The introduction of germplasm from exotic sources for use by the breeders in India is one of the regular activity of the Bureau (see Chapter 4 for details). Since 1940, when the first accession was registered in the National Accession Register, NBPGR has introduced germplasm (including trial material) of over 900,000 samples. Each accession is given EC (Exotic Collection) number at the time of its entry, and the other details of information accompanying the accessions, viz. botanical name, original identification number/names, source country and address, recipient name and address, number of samples, and special notes, if any, of the accessions are recorded in the National Register. The entire information is compiled and a Plant Introduction Reporter (PIR) is published on quarterly basis for circulation to Indian scientists and cooperating agencies. This compilation is now partially computerised.

The information on the germplasm of different crop introduced into India is compiled from time to time and published as inventories.

Quarantine information, check lists, etc.

All plant introductions, when received, pass through plant quarantine and are assigned Import Quarantine (IQ) number. Country name, type of material, case number, consignee, quarantine history etc. are also recorded in import quarantine register along with the information on clearance/rejection, interceptions, salvaging techniques, post-quarantine treatment, etc. These records are maintained manually in the import register. Similar records, as stated for imports, are also maintained for material under export.

With a view to know beforehand the risks involved in introducing new pests and pathogens into the country while importing germplasm from exotic sources, check lists are prepared with the help of available literature. A number of such lists have been compiled by the Division of Plant Quarantine mainly for internal use. The procedure is completely manual.

Passport information

Site data sheets are used for recording information on a set of passport descripors viz. collector name and number, latin name of the crop, common/cultivar name, provenance data including latitude, longitude and altitude structure, habitat, information on pests and pathogens, soil colour and texture, and other special attributes, if any (see Chapter 3).

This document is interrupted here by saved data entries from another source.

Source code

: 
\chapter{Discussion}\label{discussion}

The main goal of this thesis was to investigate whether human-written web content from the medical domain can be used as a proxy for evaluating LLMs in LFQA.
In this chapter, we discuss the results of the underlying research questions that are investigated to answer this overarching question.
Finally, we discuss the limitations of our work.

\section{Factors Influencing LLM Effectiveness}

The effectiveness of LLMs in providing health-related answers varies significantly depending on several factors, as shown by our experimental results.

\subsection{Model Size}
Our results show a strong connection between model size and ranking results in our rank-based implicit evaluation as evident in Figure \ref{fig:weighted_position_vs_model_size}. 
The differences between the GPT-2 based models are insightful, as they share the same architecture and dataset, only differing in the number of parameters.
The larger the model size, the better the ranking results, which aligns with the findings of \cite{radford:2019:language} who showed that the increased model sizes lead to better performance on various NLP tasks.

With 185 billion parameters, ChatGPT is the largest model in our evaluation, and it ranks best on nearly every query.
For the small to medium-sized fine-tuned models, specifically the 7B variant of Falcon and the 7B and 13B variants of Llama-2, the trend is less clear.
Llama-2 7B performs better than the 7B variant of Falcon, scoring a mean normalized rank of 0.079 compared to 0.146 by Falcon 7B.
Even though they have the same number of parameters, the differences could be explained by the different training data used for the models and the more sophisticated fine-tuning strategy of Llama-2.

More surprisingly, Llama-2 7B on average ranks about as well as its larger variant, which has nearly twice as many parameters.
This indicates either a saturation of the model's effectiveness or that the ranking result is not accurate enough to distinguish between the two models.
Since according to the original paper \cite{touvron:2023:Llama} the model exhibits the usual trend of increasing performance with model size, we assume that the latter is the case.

Each accession is assigned an IC (Indigenous Collection) number before it is passed on to the Evaluation Division. In previous years, the passport data information was documented manually in the form of Plant Collection Reporter and disseminated to user agencies. Recently, some progress has also been made to computerise such information.

Herbarium information

Variability in crop plants, their wild relatives and other economically important species are represented as dried plant specimens and seed samples in the National Herbarium of Cultivated Plants at the Bureau. Current holdings represent 2,200 species covering 950 genera and 180 families. Herbarium information is recorded for a set of descriptors e.g. collector number and name, botanical name, name of identifier, etc. The development of computer based herbarium information system is in progress.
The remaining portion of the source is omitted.